Modularization of crosscutting concerns has also been considered in other database systems. Most notably, the Generic Object-Oriented Database System (GOODS) [16] employs a meta-object protocol to separate policies for inter-task synchronization of object access, locking, transaction management, and cache management from the object access manager. Custom approaches can be implemented by refining existing meta-objects through inheritance. However, some overlapping concerns such as the transaction model and the locking scheme are not completely untangled and cannot be customized with a localized impact. This is in contrast with the use of aspect-oriented approaches discussed in this chapter, as these have been effective in localizing changes to overlapping concerns.

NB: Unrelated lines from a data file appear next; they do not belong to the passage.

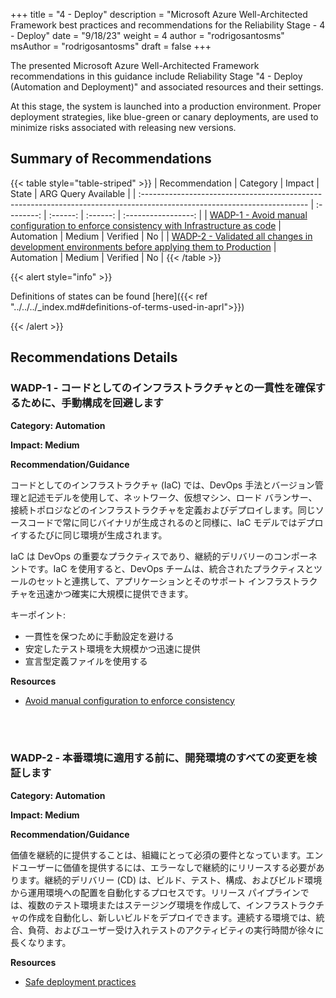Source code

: +++
title = "4 - Deploy"
description = "Microsoft Azure Well-Architected Framework best practices and recommendations for the Reliability Stage - 4 - Deploy"
date = "9/18/23"
weight = 4
author = "rodrigosantosms"
msAuthor = "rodrigosantosms"
draft = false
+++

The presented Microsoft Azure Well-Architected Framework recommendations in this guidance include Reliability Stage "4 - Deploy (Automation and Deployment)" and associated resources and their settings.

At this stage, the system is launched into a production environment. Proper deployment strategies, like blue-green or canary deployments, are used to minimize risks associated with releasing new versions.

## Summary of Recommendations

{{< table style="table-striped" >}}
| Recommendation                                                                                                           |  Category  |  Impact   |  State    | ARG Query Available |
| :----------------------------------------------------------------------------------------------------------------------- | :--------: | :------:  | :------:  | :-----------------: |
| [WADP-1 - Avoid manual configuration to enforce consistency with Infrastructure as code](#wadp-1---avoid-manual-configuration-to-enforce-consistency-with-infrastructure-as-code)        | Automation | Medium    | Verified  |         No          |
| [WADP-2 - Validated all changes in development environments before applying them to Production](#wadp-2---validated-all-changes-in-development-environments-before-applying-them-to-production) | Automation | Medium    | Verified  |         No          |
{{< /table >}}

{{< alert style="info" >}}

Definitions of states can be found [here]({{< ref "../../../_index.md#definitions-of-terms-used-in-aprl">}})

{{< /alert >}}

## Recommendations Details

### WADP-1 - コードとしてのインフラストラクチャとの一貫性を確保するために、手動構成を回避します

**Category: Automation**

**Impact: Medium**

**Recommendation/Guidance**

コードとしてのインフラストラクチャ (IaC) では、DevOps 手法とバージョン管理と記述モデルを使用して、ネットワーク、仮想マシン、ロード バランサー、接続トポロジなどのインフラストラクチャを定義およびデプロイします。同じソースコードで常に同じバイナリが生成されるのと同様に、IaC モデルではデプロイするたびに同じ環境が生成されます。

IaC は DevOps の重要なプラクティスであり、継続的デリバリーのコンポーネントです。IaC を使用すると、DevOps チームは、統合されたプラクティスとツールのセットと連携して、アプリケーションとそのサポート インフラストラクチャを迅速かつ確実に大規模に提供できます。

キーポイント:

- 一貫性を保つために手動設定を避ける
- 安定したテスト環境を大規模かつ迅速に提供
- 宣言型定義ファイルを使用する

**Resources**

- [Avoid manual configuration to enforce consistency](https://learn.microsoft.com/devops/deliver/what-is-infrastructure-as-code#avoid-manual-configuration-to-enforce-consistency)

<br><br>

### WADP-2 - 本番環境に適用する前に、開発環境のすべての変更を検証します

**Category: Automation**

**Impact: Medium**

**Recommendation/Guidance**

価値を継続的に提供することは、組織にとって必須の要件となっています。エンドユーザーに価値を提供するには、エラーなしで継続的にリリースする必要があります。継続的デリバリー (CD) は、ビルド、テスト、構成、およびビルド環境から運用環境への配置を自動化するプロセスです。リリース パイプラインでは、複数のテスト環境またはステージング環境を作成して、インフラストラクチャの作成を自動化し、新しいビルドをデプロイできます。連続する環境では、統合、負荷、およびユーザー受け入れテストのアクティビティの実行時間が徐々に長くなります。

**Resources**

- [Safe deployment practices](https://learn.microsoft.com/devops/operate/safe-deployment-practices)

<br><br>
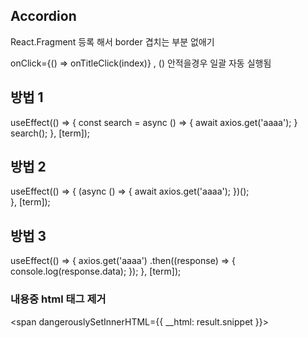## Accordion

React.Fragment 등록 해서 border 겹치는 부분 없애기

onClick={() => onTitleClick(index)} , () 안적을경우 일괄 자동 실행됨 

## 방법 1

useEffect(() => {
    const search = async () => {
        await axios.get('aaaa');
    }
    search();
}, [term]);


## 방법 2

useEffect(() => {
    (async () => {
        await axios.get('aaaa');
    })();        
}, [term]);


## 방법 3

useEffect(() => {
    axios.get('aaaa')
    .then((response) => {
        console.log(response.data);
    });
}, [term]);



### 내용중 html 태그 제거
<span dangerouslySetInnerHTML={{ __html: result.snippet }}></span>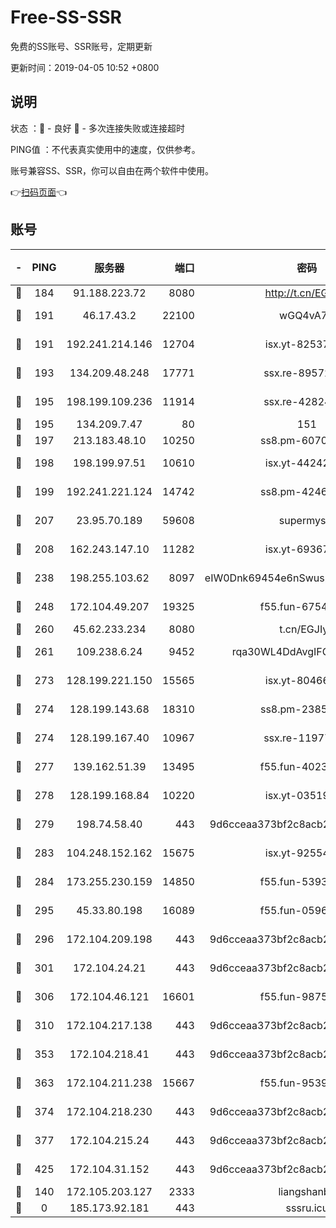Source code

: # Free-SS-SSR

免费的SS账号、SSR账号，定期更新

更新时间：2019-04-05 10:52 +0800

## 说明

状态     ：🙂 - 良好 🙁 - 多次连接失败或连接超时

PING值   ：不代表真实使用中的速度，仅供参考。

账号兼容SS、SSR，你可以自由在两个软件中使用。

👉[扫码页面](https://liesauer.github.io/Free-SS-SSR/)👈

## 账号

|-|PING|服务器|端口|密码|加密方式|区域|
|:----:|:----:|:-----:|-----:|:----:|:----:|:----:|
|🙂|184|91.188.223.72|8080|http://t.cn/EGJIyrl|rc4-md5|RU|
|🙂|191|46.17.43.2|22100|wGQ4vA7D|aes-256-gcm|RU|
|🙂|191|192.241.214.146|12704|isx.yt-82537234|aes-256-cfb|US|
|🙂|193|134.209.48.248|17771|ssx.re-89572138|aes-256-cfb|US|
|🙂|195|198.199.109.236|11914|ssx.re-42824797|aes-256-cfb|US|
|🙂|195|134.209.7.47|80|151|chacha20|US|
|🙂|197|213.183.48.10|10250|ss8.pm-60707476|rc4-md5|RU|
|🙂|198|198.199.97.51|10610|isx.yt-44242885|aes-256-cfb|US|
|🙂|199|192.241.221.124|14742|ss8.pm-42467261|aes-256-cfb|US|
|🙂|207|23.95.70.189|59608|supermyssr|chacha20-ietf|US|
|🙂|208|162.243.147.10|11282|isx.yt-69367620|aes-256-cfb|US|
|🙂|238|198.255.103.62|8097|eIW0Dnk69454e6nSwuspv9DmS201tQ0D|aes-256-cfb|US|
|🙂|248|172.104.49.207|19325|f55.fun-67542122|aes-256-cfb|SG|
|🙂|260|45.62.233.234|8080|t.cn/EGJIyrl|rc4-md5|CA|
|🙂|261|109.238.6.24|9452|rqa30WL4DdAvgIFG6Fs3znzTa|aes-256-cfb|FR|
|🙂|273|128.199.221.150|15565|isx.yt-80466912|aes-256-cfb|SG|
|🙂|274|128.199.143.68|18310|ss8.pm-23855418|aes-256-cfb|SG|
|🙂|274|128.199.167.40|10967|ssx.re-11977047|aes-256-cfb|SG|
|🙂|277|139.162.51.39|13495|f55.fun-40234705|aes-256-cfb|SG|
|🙂|278|128.199.168.84|10220|isx.yt-03519037|aes-256-cfb|SG|
|🙂|279|198.74.58.40|443|9d6cceaa373bf2c8acb22e60b6a58be6|aes-256-cfb|US|
|🙂|283|104.248.152.162|15675|isx.yt-92554482|aes-256-cfb|SG|
|🙂|284|173.255.230.159|14850|f55.fun-53932757|aes-256-cfb|US|
|🙂|295|45.33.80.198|16089|f55.fun-05960276|aes-256-cfb|US|
|🙂|296|172.104.209.198|443|9d6cceaa373bf2c8acb22e60b6a58be6|aes-256-cfb|US|
|🙂|301|172.104.24.21|443|9d6cceaa373bf2c8acb22e60b6a58be6|aes-256-cfb|US|
|🙂|306|172.104.46.121|16601|f55.fun-98755014|aes-256-cfb|SG|
|🙂|310|172.104.217.138|443|9d6cceaa373bf2c8acb22e60b6a58be6|aes-256-cfb|US|
|🙂|353|172.104.218.41|443|9d6cceaa373bf2c8acb22e60b6a58be6|aes-256-cfb|US|
|🙂|363|172.104.211.238|15667|f55.fun-95394405|aes-256-cfb|US|
|🙂|374|172.104.218.230|443|9d6cceaa373bf2c8acb22e60b6a58be6|aes-256-cfb|US|
|🙂|377|172.104.215.24|443|9d6cceaa373bf2c8acb22e60b6a58be6|aes-256-cfb|US|
|🙂|425|172.104.31.152|443|9d6cceaa373bf2c8acb22e60b6a58be6|aes-256-cfb|US|
|🙁|140|172.105.203.127|2333|liangshanbo|chacha20|JP|
|🙁|0|185.173.92.181|443|sssru.icu|rc4-md5|RU|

The Open OODB framework [35] offers a meta-architecture comprising some kernel modules and interface definitions to be respected by extender modules. The latter implements custom application-specific policies for features such as persistence, transaction management, distribution, querying, and change management. The functionality of extender modules is plugged in using advice-like interceptors defined for existing methods in the system. The Open OODB architecture, therefore, pursues the same philosophydevelopment of customizable and extensible object-oriented database systemsas the aspect-oriented approach presented in this chapter. While the former relies on traditional object-oriented modularity for the purpose, the latter makes use of the additional modularization support offered by aspect-oriented techniques, thereby reducing the complexity encountered in modularizing crosscutting policies.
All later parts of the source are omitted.